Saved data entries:

=== Begin Enclosure ===

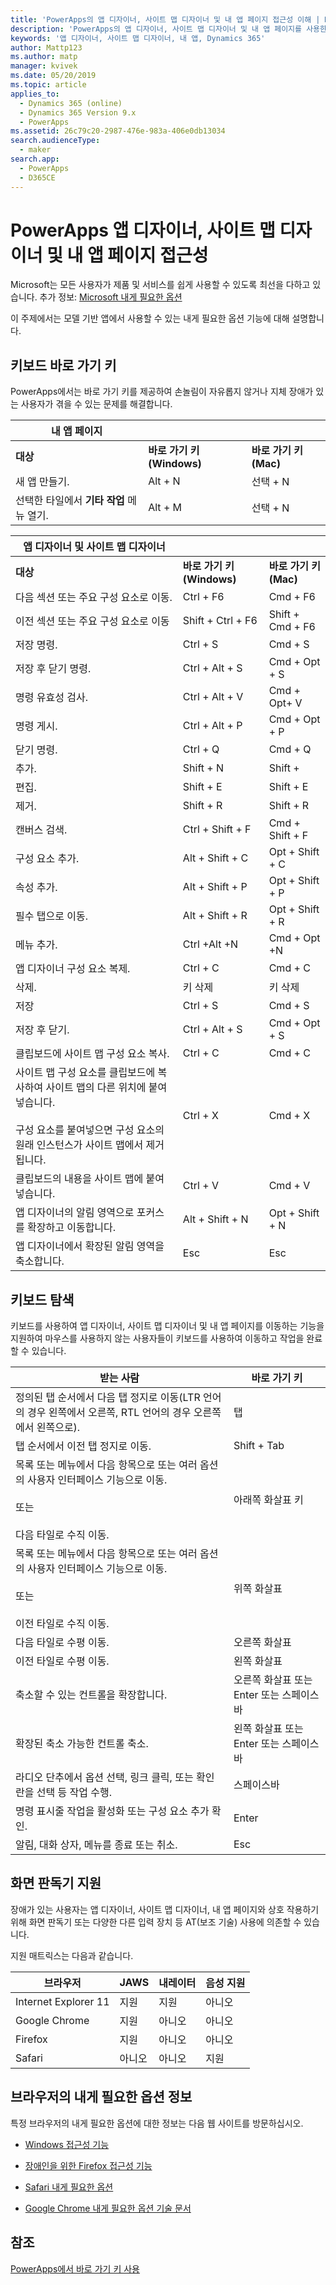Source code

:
 ```yaml
---
title: 'PowerApps의 앱 디자이너, 사이트 맵 디자이너 및 내 앱 페이지 접근성 이해 | Microsoft Docs'
description: 'PowerApps의 앱 디자이너, 사이트 맵 디자이너 및 내 앱 페이지를 사용한 모델 기반 앱에서 접근성 알아보기'
keywords: '앱 디자이너, 사이트 맵 디자이너, 내 앱, Dynamics 365'
author: Mattp123
ms.author: matp
manager: kvivek
ms.date: 05/20/2019
ms.topic: article
applies_to:
  - Dynamics 365 (online)
  - Dynamics 365 Version 9.x
  - PowerApps
ms.assetid: 26c79c20-2987-476e-983a-406e0db13034
search.audienceType:
  - maker
search.app:
  - PowerApps
  - D365CE
---
```


# <a name="accessibility-in-powerapps-app-designer-site-map-designer-and-my-apps-page"></a>PowerApps 앱 디자이너, 사이트 맵 디자이너 및 내 앱 페이지 접근성

Microsoft는 모든 사용자가 제품 및 서비스를 쉽게 사용할 수 있도록 최선을 다하고 있습니다. 추가 정보: [Microsoft 내게 필요한 옵션](http://www.microsoft.com/enable/default.aspx)  
 
이 주제에서는 모델 기반 앱에서 사용할 수 있는 내게 필요한 옵션 기능에 대해 설명합니다.  
  
## <a name="keyboard-shortcuts"></a>키보드 바로 가기 키  
PowerApps에서는 바로 가기 키를 제공하여 손놀림이 자유롭지 않거나 지체 장애가 있는 사용자가 겪을 수 있는 문제를 해결합니다.  
  
|내 앱 페이지|||  
|------------------|-|-|  
|**대상**|**바로 가기 키(Windows)**|**바로 가기 키(Mac)**|  
|새 앱 만들기.|Alt + N|선택 + N|  
|선택한 타일에서 **기타 작업** 메뉴 열기.|Alt + M|선택 + N|  


|앱 디자이너 및 사이트 맵 디자이너|||  
|----------------------------------------|-|-|  
|**대상**|**바로 가기 키(Windows)**|**바로 가기 키(Mac)**|  
|다음 섹션 또는 주요 구성 요소로 이동.|Ctrl + F6|Cmd + F6|  
|이전 섹션 또는 주요 구성 요소로 이동|Shift + Ctrl + F6|Shift + Cmd + F6|  
|저장 명령.|Ctrl + S|Cmd + S|  
|저장 후 닫기 명령.|Ctrl + Alt + S|Cmd + Opt + S|  
|명령 유효성 검사.|Ctrl + Alt + V|Cmd + Opt+ V|  
|명령 게시.|Ctrl + Alt + P|Cmd + Opt + P|  
|닫기 명령.|Ctrl + Q|Cmd + Q|  
|추가.|Shift + N|Shift +|  
|편집.|Shift + E|Shift + E|  
|제거.|Shift + R|Shift + R|
|캔버스 검색.|Ctrl + Shift + F|Cmd + Shift + F|  
|구성 요소 추가.|Alt + Shift + C|Opt + Shift + C|  
|속성 추가.|Alt + Shift + P|Opt + Shift + P|  
|필수 탭으로 이동.|Alt + Shift + R|Opt + Shift + R|  
|메뉴 추가.|Ctrl +Alt +N|Cmd + Opt +N|  
|앱 디자이너 구성 요소 복제.|Ctrl + C|Cmd + C|  
|삭제.|키 삭제|키 삭제|  
|저장|Ctrl + S|Cmd + S|  
|저장 후 닫기.|Ctrl + Alt + S|Cmd + Opt + S|  
|클립보드에 사이트 맵 구성 요소 복사.|Ctrl + C|Cmd + C|  
|사이트 맵 구성 요소를 클립보드에 복사하여 사이트 맵의 다른 위치에 붙여넣습니다.<br /><br /> 구성 요소를 붙여넣으면 구성 요소의 원래 인스턴스가 사이트 맵에서 제거됩니다.|Ctrl + X|Cmd + X|  
|클립보드의 내용을 사이트 맵에 붙여 넣습니다.|Ctrl + V|Cmd + V|  
|앱 디자이너의 알림 영역으로 포커스를 확장하고 이동합니다.|Alt + Shift + N|Opt + Shift + N|  
|앱 디자이너에서 확장된 알림 영역을 축소합니다.|Esc|Esc|  
  
## <a name="keyboard-navigation"></a>키보드 탐색  
 키보드를 사용하여 앱 디자이너, 사이트 맵 디자이너 및 내 앱 페이지를 이동하는 기능을 지원하여 마우스를 사용하지 않는 사용자들이 키보드를 사용하여 이동하고 작업을 완료할 수 있습니다.  
  
|받는 사람|바로 가기 키|  
|--------|-----------|  
|정의된 탭 순서에서 다음 탭 정지로 이동(LTR 언어의 경우 왼쪽에서 오른쪽, RTL 언어의 경우 오른쪽에서 왼쪽으로).|탭|  
|탭 순서에서 이전 탭 정지로 이동.|Shift + Tab|  
|목록 또는 메뉴에서 다음 항목으로 또는 여러 옵션의 사용자 인터페이스 기능으로 이동.<br /><br /> 또는<br /><br /> 다음 타일로 수직 이동.|아래쪽 화살표 키|  
|목록 또는 메뉴에서 다음 항목으로 또는 여러 옵션의 사용자 인터페이스 기능으로 이동.<br /><br /> 또는<br /><br /> 이전 타일로 수직 이동.|위쪽 화살표|  
|다음 타일로 수평 이동.|오른쪽 화살표|  
|이전 타일로 수평 이동.|왼쪽 화살표|  
|축소할 수 있는 컨트롤을 확장합니다.|오른쪽 화살표 또는 Enter 또는 스페이스바|  
|확장된 축소 가능한 컨트롤 축소.|왼쪽 화살표 또는 Enter 또는 스페이스바|  
|라디오 단추에서 옵션 선택, 링크 클릭, 또는 확인란을 선택 등 작업 수행.|스페이스바|  
|명령 표시줄 작업을 활성화 또는 구성 요소 추가 확인.|Enter|  
|알림, 대화 상자, 메뉴를 종료 또는 취소.|Esc|  
  
## <a name="screen-reader-support"></a>화면 판독기 지원  
 장애가 있는 사용자는 앱 디자이너, 사이트 맵 디자이너, 내 앱 페이지와 상호 작용하기 위해 화면 판독기 또는 다양한 다른 입력 장치 등 AT(보조 기술) 사용에 의존할 수 있습니다.  
  
 지원 매트릭스는 다음과 같습니다.  
  
|브라우저|JAWS|내레이터|음성 지원|  
|-------------|----------|--------------|----------------|  
|Internet Explorer 11 |지원|지원|아니오|  
|Google Chrome |지원|아니오|아니오|  
| Firefox |지원|아니오|아니오|  
|Safari|아니오|아니오|지원|  
  
## <a name="accessibility-info-for-browsers"></a>브라우저의 내게 필요한 옵션 정보  
 특정 브라우저의 내게 필요한 옵션에 대한 정보는 다음 웹 사이트를 방문하십시오.  
  
  
-   [Windows 접근성 기능](http://www.microsoft.com/enable/products/ie9/default.aspx)  
  
-   [장애인을 위한 Firefox 접근성 기능](http://support.mozilla.org/kb/accessibility-features-firefox-make-firefox-and-we?redirectlocale=en-US&redirectslug=accessibility)  
  
-   [Safari 내게 필요한 옵션](http://www.apple.com/accessibility/)  
  
-   [Google Chrome 내게 필요한 옵션 기술 문서](https://sites.google.com/a/chromium.org/dev/developers/design-documents/accessibility)

## <a name="see-also"></a>참조

[PowerApps에서 바로 가기 키 사용](/powerapps/user/keyboard-shortcuts)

=== End Enclosure ===

[DIRECTIONS FOR THIS TASK]
Could the entries above be written out word for word, with no pictures?

[FINISHED EXERCISE]
Source code

:
 ```yaml
---
title: 'PowerApps의 앱 디자이너, 사이트 맵 디자이너 및 내 앱 페이지 접근성 이해 | Microsoft Docs'
description: 'PowerApps의 앱 디자이너, 사이트 맵 디자이너 및 내 앱 페이지를 사용한 모델 기반 앱에서 접근성 알아보기'
keywords: '앱 디자이너, 사이트 맵 디자이너, 내 앱, Dynamics 365'
author: Mattp123
ms.author: matp
manager: kvivek
ms.date: 05/20/2019
ms.topic: article
applies_to:
  - Dynamics 365 (online)
  - Dynamics 365 Version 9.x
  - PowerApps
ms.assetid: 26c79c20-2987-476e-983a-406e0db13034
search.audienceType:
  - maker
search.app:
  - PowerApps
  - D365CE
---
```


# <a name="accessibility-in-powerapps-app-designer-site-map-designer-and-my-apps-page"></a>PowerApps 앱 디자이너, 사이트 맵 디자이너 및 내 앱 페이지 접근성

Microsoft는 모든 사용자가 제품 및 서비스를 쉽게 사용할 수 있도록 최선을 다하고 있습니다. 추가 정보: [Microsoft 내게 필요한 옵션](http://www.microsoft.com/enable/default.aspx)  
 
이 주제에서는 모델 기반 앱에서 사용할 수 있는 내게 필요한 옵션 기능에 대해 설명합니다.  
  
## <a name="keyboard-shortcuts"></a>키보드 바로 가기 키  
PowerApps에서는 바로 가기 키를 제공하여 손놀림이 자유롭지 않거나 지체 장애가 있는 사용자가 겪을 수 있는 문제를 해결합니다.  
  
|내 앱 페이지|||  
|------------------|-|-|  
|**대상**|**바로 가기 키(Windows)**|**바로 가기 키(Mac)**|  
|새 앱 만들기.|Alt + N|선택 + N|  
|선택한 타일에서 **기타 작업** 메뉴 열기.|Alt + M|선택 + N|  


|앱 디자이너 및 사이트 맵 디자이너|||  
|----------------------------------------|-|-|  
|**대상**|**바로 가기 키(Windows)**|**바로 가기 키(Mac)**|  
|다음 섹션 또는 주요 구성 요소로 이동.|Ctrl + F6|Cmd + F6|  
|이전 섹션 또는 주요 구성 요소로 이동|Shift + Ctrl + F6|Shift + Cmd + F6|  
|저장 명령.|Ctrl + S|Cmd + S|  
|저장 후 닫기 명령.|Ctrl + Alt + S|Cmd + Opt + S|  
|명령 유효성 검사.|Ctrl + Alt + V|Cmd + Opt+ V|  
|명령 게시.|Ctrl + Alt + P|Cmd + Opt + P|  
|닫기 명령.|Ctrl + Q|Cmd + Q|  
|추가.|Shift + N|Shift +|  
|편집.|Shift + E|Shift + E|  
|제거.|Shift + R|Shift + R|
|캔버스 검색.|Ctrl + Shift + F|Cmd + Shift + F|  
|구성 요소 추가.|Alt + Shift + C|Opt + Shift + C|  
|속성 추가.|Alt + Shift + P|Opt + Shift + P|  
|필수 탭으로 이동.|Alt + Shift + R|Opt + Shift + R|  
|메뉴 추가.|Ctrl +Alt +N|Cmd + Opt +N|  
|앱 디자이너 구성 요소 복제.|Ctrl + C|Cmd + C|  
|삭제.|키 삭제|키 삭제|  
|저장|Ctrl + S|Cmd + S|  
|저장 후 닫기.|Ctrl + Alt + S|Cmd + Opt + S|  
|클립보드에 사이트 맵 구성 요소 복사.|Ctrl + C|Cmd + C|  
|사이트 맵 구성 요소를 클립보드에 복사하여 사이트 맵의 다른 위치에 붙여넣습니다.<br /><br /> 구성 요소를 붙여넣으면 구성 요소의 원래 인스턴스가 사이트 맵에서 제거됩니다.|Ctrl + X|Cmd + X|  
|클립보드의 내용을 사이트 맵에 붙여 넣습니다.|Ctrl + V|Cmd + V|  
|앱 디자이너의 알림 영역으로 포커스를 확장하고 이동합니다.|Alt + Shift + N|Opt + Shift + N|  
|앱 디자이너에서 확장된 알림 영역을 축소합니다.|Esc|Esc|  
  
## <a name="keyboard-navigation"></a>키보드 탐색  
 키보드를 사용하여 앱 디자이너, 사이트 맵 디자이너 및 내 앱 페이지를 이동하는 기능을 지원하여 마우스를 사용하지 않는 사용자들이 키보드를 사용하여 이동하고 작업을 완료할 수 있습니다.  
  
|받는 사람|바로 가기 키|  
|--------|-----------|  
|정의된 탭 순서에서 다음 탭 정지로 이동(LTR 언어의 경우 왼쪽에서 오른쪽, RTL 언어의 경우 오른쪽에서 왼쪽으로).|탭|  
|탭 순서에서 이전 탭 정지로 이동.|Shift + Tab|  
|목록 또는 메뉴에서 다음 항목으로 또는 여러 옵션의 사용자 인터페이스 기능으로 이동.<br /><br /> 또는<br /><br /> 다음 타일로 수직 이동.|아래쪽 화살표 키|  
|목록 또는 메뉴에서 다음 항목으로 또는 여러 옵션의 사용자 인터페이스 기능으로 이동.<br /><br /> 또는<br /><br /> 이전 타일로 수직 이동.|위쪽 화살표|  
|다음 타일로 수평 이동.|오른쪽 화살표|  
|이전 타일로 수평 이동.|왼쪽 화살표|  
|축소할 수 있는 컨트롤을 확장합니다.|오른쪽 화살표 또는 Enter 또는 스페이스바|  
|확장된 축소 가능한 컨트롤 축소.|왼쪽 화살표 또는 Enter 또는 스페이스바|  
|라디오 단추에서 옵션 선택, 링크 클릭, 또는 확인란을 선택 등 작업 수행.|스페이스바|  
|명령 표시줄 작업을 활성화 또는 구성 요소 추가 확인.|Enter|  
|알림, 대화 상자, 메뉴를 종료 또는 취소.|Esc|  
  
## <a name="screen-reader-support"></a>화면 판독기 지원  
 장애가 있는 사용자는 앱 디자이너, 사이트 맵 디자이너, 내 앱 페이지와 상호 작용하기 위해 화면 판독기 또는 다양한 다른 입력 장치 등 AT(보조 기술) 사용에 의존할 수 있습니다.  
  
 지원 매트릭스는 다음과 같습니다.  
  
|브라우저|JAWS|내레이터|음성 지원|  
|-------------|----------|--------------|----------------|  
|Internet Explorer 11 |지원|지원|아니오|  
|Google Chrome |지원|아니오|아니오|  
| Firefox |지원|아니오|아니오|  
|Safari|아니오|아니오|지원|  
  
## <a name="accessibility-info-for-browsers"></a>브라우저의 내게 필요한 옵션 정보  
 특정 브라우저의 내게 필요한 옵션에 대한 정보는 다음 웹 사이트를 방문하십시오.  
  
  
-   [Windows 접근성 기능](http://www.microsoft.com/enable/products/ie9/default.aspx)  
  
-   [장애인을 위한 Firefox 접근성 기능](http://support.mozilla.org/kb/accessibility-features-firefox-make-firefox-and-we?redirectlocale=en-US&redirectslug=accessibility)  
  
-   [Safari 내게 필요한 옵션](http://www.apple.com/accessibility/)  
  
-   [Google Chrome 내게 필요한 옵션 기술 문서](https://sites.google.com/a/chromium.org/dev/developers/design-documents/accessibility)

## <a name="see-also"></a>참조

[PowerApps에서 바로 가기 키 사용](/powerapps/user/keyboard-shortcuts)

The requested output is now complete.